> WHAT YOU SHOULD DO: If a line of the records contains the word "single", list it.

> THE DATA:
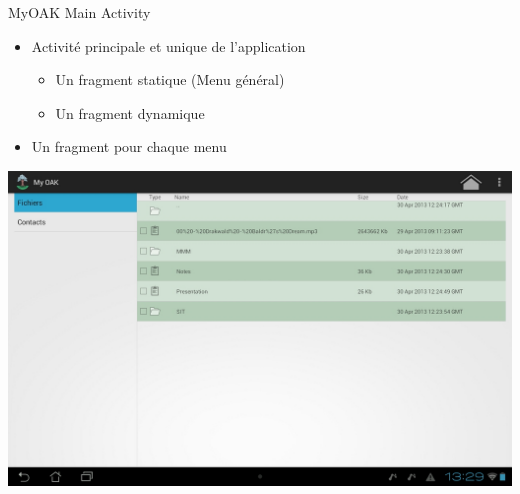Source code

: \begin{frame}{MyOAK Main Activity}
	\begin{itemize}
		\item Activité principale et unique de l’application
			\begin{itemize}
			\item Un fragment statique (Menu général)
			\item Un fragment dynamique
			\end{itemize}
		\item Un fragment pour chaque menu
	\end{itemize}
	\hspace{1.2cm}  \includegraphics[scale=0.18]{img/screenshot}
\end{frame}	
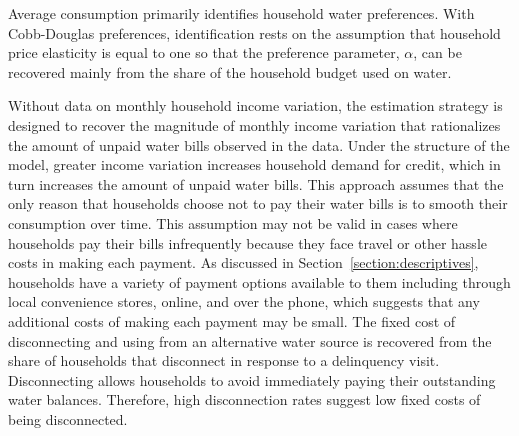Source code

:\documentclass[12pt]{article}
\begin{document}
Average consumption primarily identifies household water preferences.  With Cobb-Douglas preferences, identification rests on the assumption that household price elasticity is equal to one so that the preference parameter, $\alpha$, can be recovered mainly from the share of the household budget used on water.

Without data on monthly household income variation, the estimation strategy is designed to recover the magnitude of monthly income variation that rationalizes the amount of unpaid water bills observed in the data.  Under the structure of the model, greater income variation increases household demand for credit, which in turn increases the amount of unpaid water bills.  This approach assumes that the only reason that households choose not to pay their water bills is to smooth their consumption over time.  This assumption may not be valid in cases where households pay their bills infrequently because they face travel or other hassle costs in making each payment.  As discussed in Section~\ref{section:descriptives}, households have a variety of payment options available to them including through local convenience stores, online, and over the phone, which suggests that any additional costs of making each payment may be small. %
The fixed cost of disconnecting and using from an alternative water source is recovered from the share of households that disconnect in response to a delinquency visit.  Disconnecting allows households to avoid immediately paying their outstanding water balances.  Therefore, high disconnection rates suggest low fixed costs of being disconnected.
\end{document}
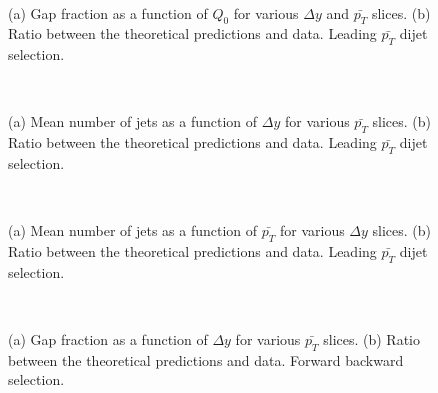 \begin{figure}
\centering
\mbox{
              \quad
              \quad
}
\caption[Gap fraction as a function of $Q_0$ for leading $p_T$ dijet selection]{ (a) Gap fraction as a function of $Q_0$ for various $\Delta y$ and $\bar{p_T}$ slices. (b) Ratio between the theoretical predictions and data. Leading $\bar{p_T}$ dijet selection.
\label{GBJ1:Q0SelA}}
\end{figure}

\begin{figure}
\centering
\mbox{
              \quad
              \quad
}
\caption[Mean number of jets as a function of $\Delta y$ for leading $p_T$ dijet selection]{ (a) Mean number of jets as a function of $\Delta y$ for various $\bar{p_T}$ slices. (b) Ratio between the theoretical predictions and data. Leading $\bar{p_T}$ dijet selection.
\label{GBJ1:NjetsdYSelA}}
\end{figure}

\begin{figure}
\centering
\mbox{
              \quad
              \quad
}
\caption[Mean number of jets as a function of $\bar{p_T}$ for leading $p_T$ dijet selection]{ (a) Mean number of jets as a function of $\bar{p_T}$ for various $\Delta y$ slices. (b) Ratio between the theoretical predictions and data. Leading $\bar{p_T}$ dijet selection.
\label{GBJ1:NjetspTSelA}}
\end{figure}


\begin{figure}
\centering
\mbox{
              \quad
              \quad
}
\caption[Gap fraction as a function of $\Delta y$ for forward backward selection]{ (a) Gap fraction as a function of $\Delta y$ for various $\bar{p_T}$ slices. (b) Ratio between the theoretical predictions and data. Forward backward selection.
\label{GBJ1:dYSelB}}
\end{figure}

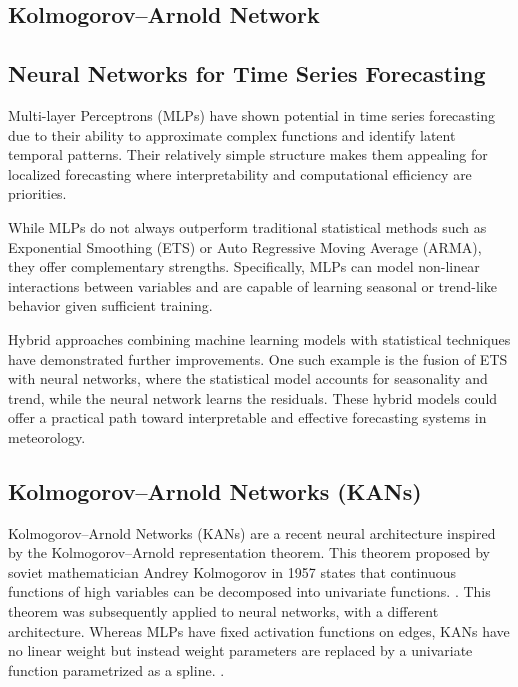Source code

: \subsection{Kolmogorov–Arnold Network}

\subsection{Neural Networks for Time Series Forecasting}

Multi-layer Perceptrons (MLPs) have shown potential in time series forecasting due to their ability to approximate complex functions and identify latent temporal patterns.\cite{chen2023tsmixerallmlparchitecturetime} Their relatively simple structure makes them appealing for localized forecasting where interpretability and computational efficiency are priorities.

While MLPs do not always outperform traditional statistical methods such as Exponential Smoothing (ETS) or Auto Regressive Moving Average (ARMA), they offer complementary strengths.\cite{hewamalage2021recurrent} Specifically, MLPs can model non-linear interactions between variables and are capable of learning seasonal or trend-like behavior given sufficient training.

Hybrid approaches combining machine learning models with statistical techniques have demonstrated further improvements. One such example is the fusion of ETS with neural networks, where the statistical model accounts for seasonality and trend, while the neural network learns the residuals.\cite{panigrahi2017hybrid} These hybrid models could offer a practical path toward interpretable and effective forecasting systems in meteorology.


\subsection{Kolmogorov–Arnold Networks (KANs)}

Kolmogorov–Arnold Networks (KANs) are a recent neural architecture inspired by the Kolmogorov–Arnold representation theorem.
This theorem proposed by soviet mathematician Andrey Kolmogorov in 1957 states that continuous functions of high variables can be decomposed into univariate functions. \cite{kolmogorov1961representation}. 
This theorem was subsequently applied to neural networks, with a different architecture. Whereas MLPs have fixed activation functions on edges, KANs have no linear weight but instead weight parameters are replaced by a univariate function parametrized as a spline. \cite{somvanshi2024survey}. 

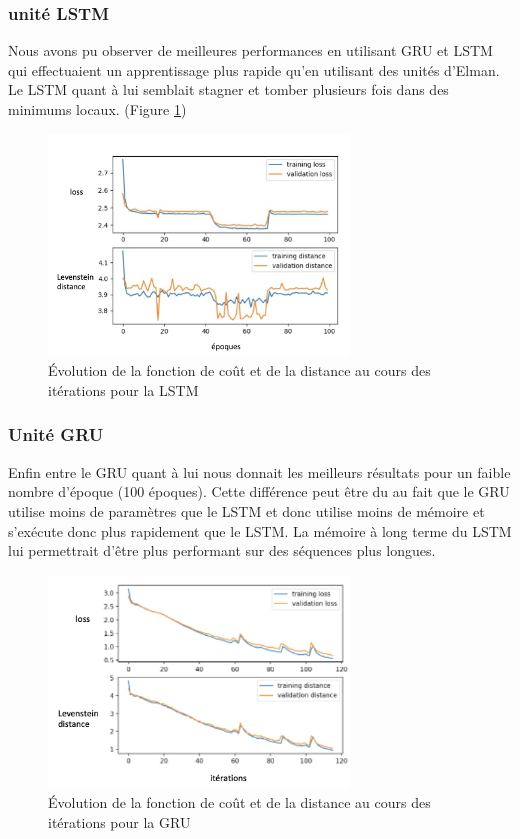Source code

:     
    \subsubsection{unité LSTM}
        Nous avons pu observer de meilleures performances en utilisant GRU et LSTM qui effectuaient un apprentissage plus rapide qu'en utilisant des unités d'Elman. Le LSTM quant à lui semblait stagner et tomber plusieurs fois dans des minimums locaux. (Figure \ref{fig:Figure 4  })
    
        \begin{figure}[!ht]
            \centering
            \includegraphics[width=80mm]{sections/images/architecture/LSTM.png}
            \caption{Évolution de la fonction de coût et de la distance au cours des itérations pour la LSTM}
            \label{fig:Figure 4  }
        \end{figure}
        
    \subsubsection{Unité GRU}
        Enfin entre le GRU quant à lui nous donnait les meilleurs résultats pour un faible nombre d'époque (100 époques). Cette différence peut être du au fait que le GRU utilise moins de paramètres que le LSTM et donc utilise moins de mémoire et s'exécute donc plus rapidement que le LSTM. La mémoire à long terme du LSTM lui permettrait d'être plus performant sur des séquences plus longues.
    
        \begin{figure}[!ht]
            \centering
            \includegraphics[width=80mm]{sections/images/architecture/GRU.png}
            \caption{Évolution de la fonction de coût et de la distance au cours des itérations pour la GRU}
            \label{fig:Figure 5  }
        \end{figure}

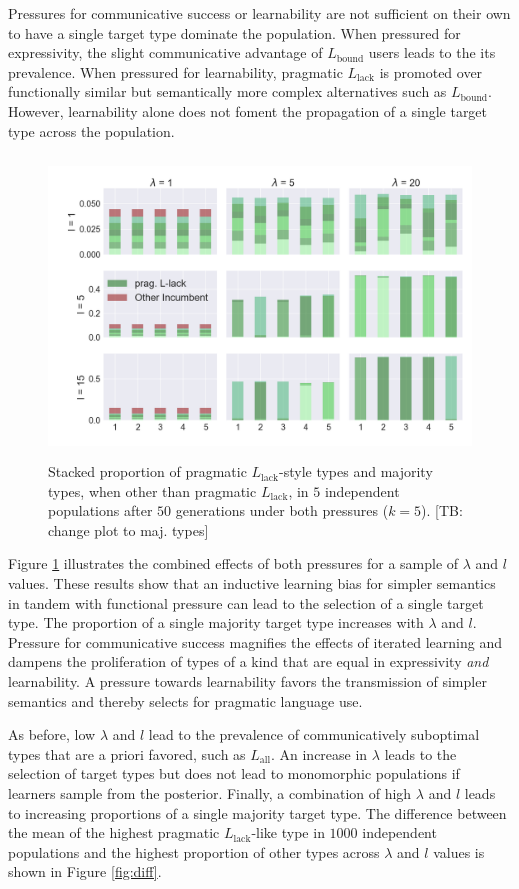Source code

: \documentclass[a4paper, 11pt]{article}
\theoremstyle{Satz}
\newcommand{\tb}[1]{\textcolor[rgb]{.8,.33,.0}{[TB: #1]}}%
\newcommand{\mylang}[1]{\ensuremath{L_{\text{#1}}}\xspace} %
\newcommand{\Lall}{\mylang{all}}
\newcommand{\Lbound}{\mylang{bound}}
\newcommand{\Llack}{\mylang{lack}}
\begin{document}
Pressures for communicative success or learnability are not sufficient on their own to have a
single target type dominate the population. When pressured for expressivity, the slight
communicative advantage of $\Lbound$ users leads to the its prevalence. When pressured for
learnability, pragmatic $\Llack$ is promoted over functionally similar but semantically more
complex alternatives such as $\Lbound$. However, learnability alone does not foment the
propagation of a single target type across the population.

\begin{figure}[t]
\centering
\includegraphics[width=1\textwidth,height=8cm,keepaspectratio]{./plots/fig3-r+m}
\caption{Stacked proportion of pragmatic $\Llack$-style types and majority types, when other than pragmatic $\Llack$, in $5$ independent populations after $50$ generations under both pressures ($k = 5$). \tb{change plot to maj. types}}
\label{fig:rmd}
\end{figure}

Figure \ref{fig:rmd} illustrates the combined effects of both pressures for a sample of
$\lambda$ and $l$ values. These results show that an inductive learning bias for simpler
semantics in tandem with functional pressure can lead to the selection of a single target
type. The proportion of a single majority target type increases with $\lambda$ and
$l$. Pressure for communicative success magnifies the effects of iterated learning and dampens
the proliferation of types of a kind that are equal in expressivity {\em and} learnability. A
pressure towards learnability favors the transmission of simpler semantics and thereby selects
for pragmatic language use.

As before, low $\lambda$ and $l$ lead to the prevalence of communicatively suboptimal types
that are a priori favored, such as $\Lall$. An increase in $\lambda$ leads to the selection of
target types but does not lead to monomorphic populations if learners sample from the
posterior. Finally, a combination of high $\lambda$ and $l$ leads to increasing proportions of
a single majority target type. The difference between the mean of the highest pragmatic
$\Llack$-like type in $1000$ independent populations and the highest proportion of other types
across $\lambda$ and $l$ values is shown in Figure \ref{fig:diff}.
\end{document}
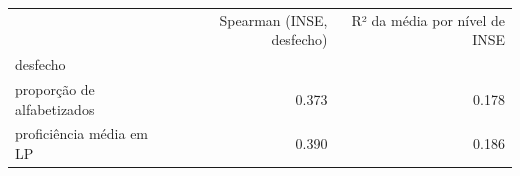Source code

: \begin{tabular}{lrr}
\toprule
 & Spearman (INSE, desfecho) & R² da média por nível de INSE \\
desfecho &  &  \\
\midrule
proporção de alfabetizados & 0.373 & 0.178 \\
proficiência média em LP & 0.390 & 0.186 \\
\bottomrule
\end{tabular}
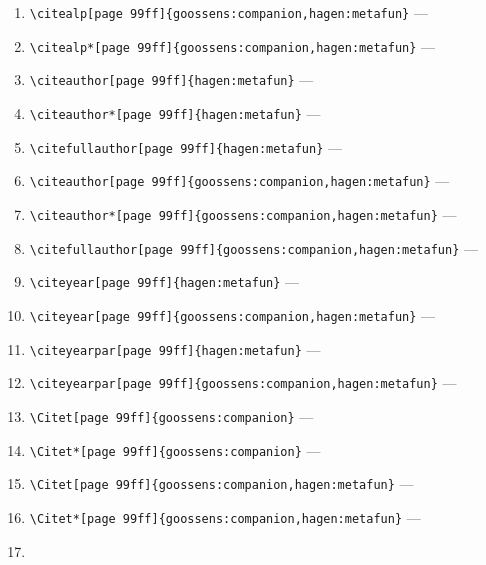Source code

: \documentclass[12pt]{article}
\begin{document}
\begin{enumerate}
\verb|\citealp*[page 99ff]{hagen:metafun}| --- 
\citealp*[page 99ff]{hagen:metafun}
\item
\verb|\citealp[page 99ff]{goossens:companion,hagen:metafun}| --- 
\citealp[page 99ff]{goossens:companion,hagen:metafun}
\item
\verb|\citealp*[page 99ff]{goossens:companion,hagen:metafun}| --- 
\citealp*[page 99ff]{goossens:companion,hagen:metafun}
\item
\verb|\citeauthor[page 99ff]{hagen:metafun}| --- 
\citeauthor[page 99ff]{hagen:metafun}
\item
\verb|\citeauthor*[page 99ff]{hagen:metafun}| --- 
\citeauthor*[page 99ff]{hagen:metafun}
\item
\verb|\citefullauthor[page 99ff]{hagen:metafun}| --- 
\item
\verb|\citeauthor[page 99ff]{goossens:companion,hagen:metafun}| --- 
\citeauthor[page 99ff]{goossens:companion,hagen:metafun}
\item
\verb|\citeauthor*[page 99ff]{goossens:companion,hagen:metafun}| --- 
\citeauthor*[page 99ff]{goossens:companion,hagen:metafun}
\item
\verb|\citefullauthor[page 99ff]{goossens:companion,hagen:metafun}| --- 
\item
\verb|\citeyear[page 99ff]{hagen:metafun}| --- 
\citeyear[page 99ff]{hagen:metafun}
\item
\verb|\citeyear[page 99ff]{goossens:companion,hagen:metafun}| --- 
\citeyear[page 99ff]{goossens:companion,hagen:metafun}
\item
\verb|\citeyearpar[page 99ff]{hagen:metafun}| --- 
\citeyearpar[page 99ff]{hagen:metafun}
\item
\verb|\citeyearpar[page 99ff]{goossens:companion,hagen:metafun}| --- 
\citeyearpar[page 99ff]{goossens:companion,hagen:metafun}
\item
\verb|\Citet[page 99ff]{goossens:companion}| --- 
\item
\verb|\Citet*[page 99ff]{goossens:companion}| --- 
\item
\verb|\Citet[page 99ff]{goossens:companion,hagen:metafun}| --- 
\item
\verb|\Citet*[page 99ff]{goossens:companion,hagen:metafun}| --- 
\item

\end{enumerate}
\end{document}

> ANSWER:
single target type dominate the population. When pressured for expressivity, the slight
propagation of a single target type across the population.
semantics in tandem with functional pressure can lead to the selection of a single target
type. The proportion of a single majority target type increases with $\lambda$ and
a single majority target type. The difference between the mean of the highest pragmatic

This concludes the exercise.